Contrary to the popular myth that only boring people get bored, writer Matt Chittock believes that embracing monotony and allowing yourself to drift away could be good for you


Why radical boredom could benefit you

Consider any public place where people used to enjoy a spot of silent contemplation – from train carriages and beauty spots to our local streets – and these days you’ll see people plugged into their seductive electronic sources of constant stimulation. All this information overload seems like a very contemporary problem, but one unique thinker actually stumbled upon a neat solution nearly a century ago: radical boredom.

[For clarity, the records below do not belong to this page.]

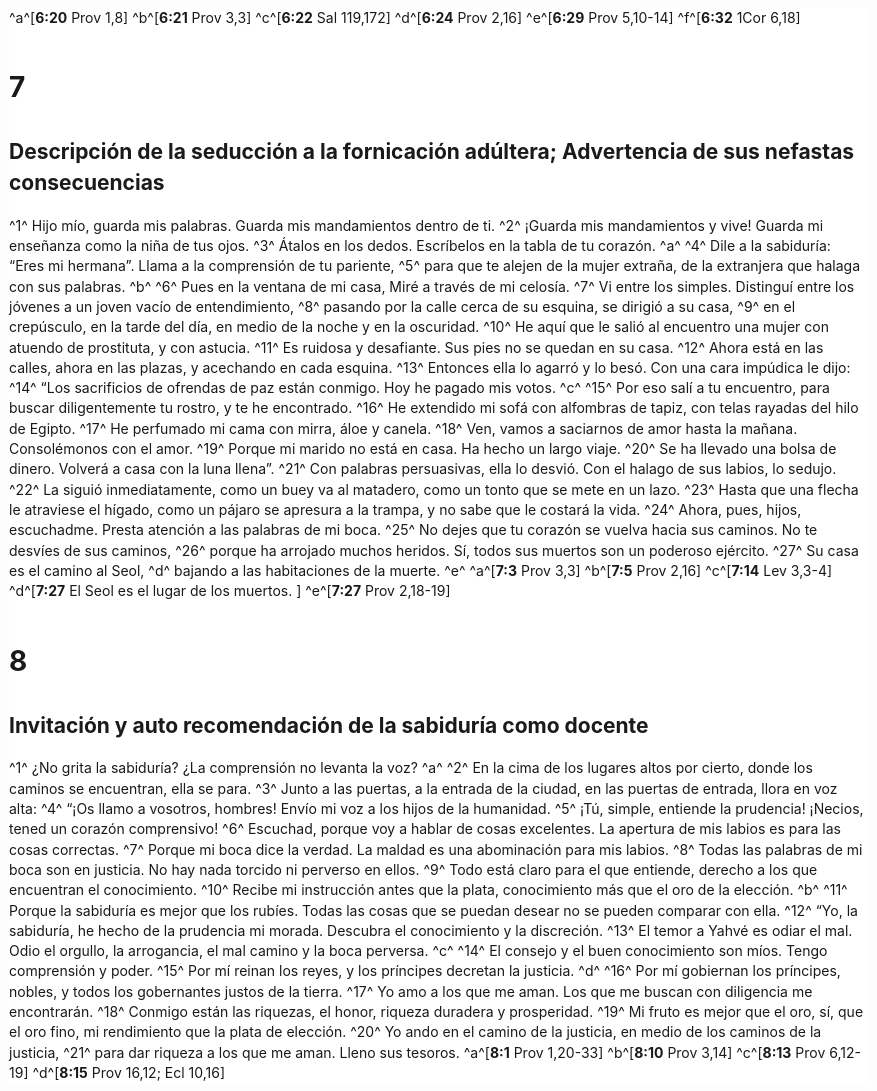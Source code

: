 ^a^[**6:20** Prov 1,8] ^b^[**6:21** Prov 3,3] ^c^[**6:22** Sal 119,172] ^d^[**6:24** Prov 2,16] ^e^[**6:29** Prov 5,10-14] ^f^[**6:32** 1Cor 6,18]

# 7
## Descripción de la seducción a la fornicación adúltera; Advertencia de sus nefastas consecuencias
^1^ Hijo mío, guarda mis palabras. Guarda mis mandamientos dentro de ti. ^2^ ¡Guarda mis mandamientos y vive! Guarda mi enseñanza como la niña de tus ojos. ^3^ Átalos en los dedos. Escríbelos en la tabla de tu corazón. ^a^ ^4^ Dile a la sabiduría: “Eres mi hermana”. Llama a la comprensión de tu pariente, ^5^ para que te alejen de la mujer extraña, de la extranjera que halaga con sus palabras. ^b^ ^6^ Pues en la ventana de mi casa, Miré a través de mi celosía. ^7^ Vi entre los simples. Distinguí entre los jóvenes a un joven vacío de entendimiento, ^8^ pasando por la calle cerca de su esquina, se dirigió a su casa, ^9^ en el crepúsculo, en la tarde del día, en medio de la noche y en la oscuridad. ^10^ He aquí que le salió al encuentro una mujer con atuendo de prostituta, y con astucia. ^11^ Es ruidosa y desafiante. Sus pies no se quedan en su casa. ^12^ Ahora está en las calles, ahora en las plazas, y acechando en cada esquina. ^13^ Entonces ella lo agarró y lo besó. Con una cara impúdica le dijo: ^14^ “Los sacrificios de ofrendas de paz están conmigo. Hoy he pagado mis votos. ^c^ ^15^ Por eso salí a tu encuentro, para buscar diligentemente tu rostro, y te he encontrado. ^16^ He extendido mi sofá con alfombras de tapiz, con telas rayadas del hilo de Egipto. ^17^ He perfumado mi cama con mirra, áloe y canela. ^18^ Ven, vamos a saciarnos de amor hasta la mañana. Consolémonos con el amor. ^19^ Porque mi marido no está en casa. Ha hecho un largo viaje. ^20^ Se ha llevado una bolsa de dinero. Volverá a casa con la luna llena”. ^21^ Con palabras persuasivas, ella lo desvió. Con el halago de sus labios, lo sedujo. ^22^ La siguió inmediatamente, como un buey va al matadero, como un tonto que se mete en un lazo. ^23^ Hasta que una flecha le atraviese el hígado, como un pájaro se apresura a la trampa, y no sabe que le costará la vida. ^24^ Ahora, pues, hijos, escuchadme. Presta atención a las palabras de mi boca. ^25^ No dejes que tu corazón se vuelva hacia sus caminos. No te desvíes de sus caminos, ^26^ porque ha arrojado muchos heridos. Sí, todos sus muertos son un poderoso ejército. ^27^ Su casa es el camino al Seol, ^d^ bajando a las habitaciones de la muerte. ^e^
^a^[**7:3** Prov 3,3] ^b^[**7:5** Prov 2,16] ^c^[**7:14** Lev 3,3-4] ^d^[**7:27** El Seol es el lugar de los muertos. ] ^e^[**7:27** Prov 2,18-19]

# 8
## Invitación y auto recomendación de la sabiduría como docente
^1^ ¿No grita la sabiduría? ¿La comprensión no levanta la voz? ^a^ ^2^ En la cima de los lugares altos por cierto, donde los caminos se encuentran, ella se para. ^3^ Junto a las puertas, a la entrada de la ciudad, en las puertas de entrada, llora en voz alta: ^4^ “¡Os llamo a vosotros, hombres! Envío mi voz a los hijos de la humanidad. ^5^ ¡Tú, simple, entiende la prudencia! ¡Necios, tened un corazón comprensivo! ^6^ Escuchad, porque voy a hablar de cosas excelentes. La apertura de mis labios es para las cosas correctas. ^7^ Porque mi boca dice la verdad. La maldad es una abominación para mis labios. ^8^ Todas las palabras de mi boca son en justicia. No hay nada torcido ni perverso en ellos. ^9^ Todo está claro para el que entiende, derecho a los que encuentran el conocimiento. ^10^ Recibe mi instrucción antes que la plata, conocimiento más que el oro de la elección. ^b^ ^11^ Porque la sabiduría es mejor que los rubíes. Todas las cosas que se puedan desear no se pueden comparar con ella. ^12^ “Yo, la sabiduría, he hecho de la prudencia mi morada. Descubra el conocimiento y la discreción. ^13^ El temor a Yahvé es odiar el mal. Odio el orgullo, la arrogancia, el mal camino y la boca perversa. ^c^ ^14^ El consejo y el buen conocimiento son míos. Tengo comprensión y poder. ^15^ Por mí reinan los reyes, y los príncipes decretan la justicia. ^d^ ^16^ Por mí gobiernan los príncipes, nobles, y todos los gobernantes justos de la tierra. ^17^ Yo amo a los que me aman. Los que me buscan con diligencia me encontrarán. ^18^ Conmigo están las riquezas, el honor, riqueza duradera y prosperidad. ^19^ Mi fruto es mejor que el oro, sí, que el oro fino, mi rendimiento que la plata de elección. ^20^ Yo ando en el camino de la justicia, en medio de los caminos de la justicia, ^21^ para dar riqueza a los que me aman. Lleno sus tesoros.
^a^[**8:1** Prov 1,20-33] ^b^[**8:10** Prov 3,14] ^c^[**8:13** Prov 6,12-19] ^d^[**8:15** Prov 16,12; Ecl 10,16]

In 1924, a German writer called Siegfried Kracauer wrote despairingly of the massive over-stimulation of the modern city, where people listening to the radio were in a state of ‘permanent receptivity, constantly pregnant with London, the Eiffel Tower, Berlin’. His answer was to suggest going cold turkey on stimulation – to cut ourselves off for controlled periods to experience ‘extraordinary, radical boredom’.

‘On a sunny afternoon when everyone is outside, one would do best to hang about the train station,’ he wrote. ‘Or, better yet, stay at home, draw the curtains and surrender oneself to one’s boredom on the sofa.’ Kracauer believed that actively pursuing boredom in this way was a valuable means of unlocking playful, wild ideas far away from workaday reality and, better still, achieve ‘a kind of bliss that is almost unearthly’.

‘Boredom can be good for us,’ agrees Dr Sandi Mann, a senior psychology lecturer at the University of Central Lancashire who is an expert on the subject. ‘People forget that it’s just an emotion that can be both positive and negative. It doesn’t necessarily occur when we haven’t got anything to do – but more often when there’s nothing to do that interests us right now. Using boredom positively is about creating new opportunities when your mind isn’t occupied and there isn't anything else to focus on.’

Three practical ways to practise radical boredom

  • Feet first. During the day, leave your workplace for a 10-minute walk without destination or purpose, where you can just notice what’s happening around you. And leave your phone behind.
  • Carriage calm. Resist the temptation to check your email on the daily commute and look out the window fo the train or bus instead. ‘This can be a lovely way to let your mind off the hook and just daydream,’ says Mann.
  • Embrace dull tasks. Research shows that people are more creative after doing dull tasks. So tackle the washing-up before writing that big proposal, or try getting some tedious admin tasks completed before your next important meeting.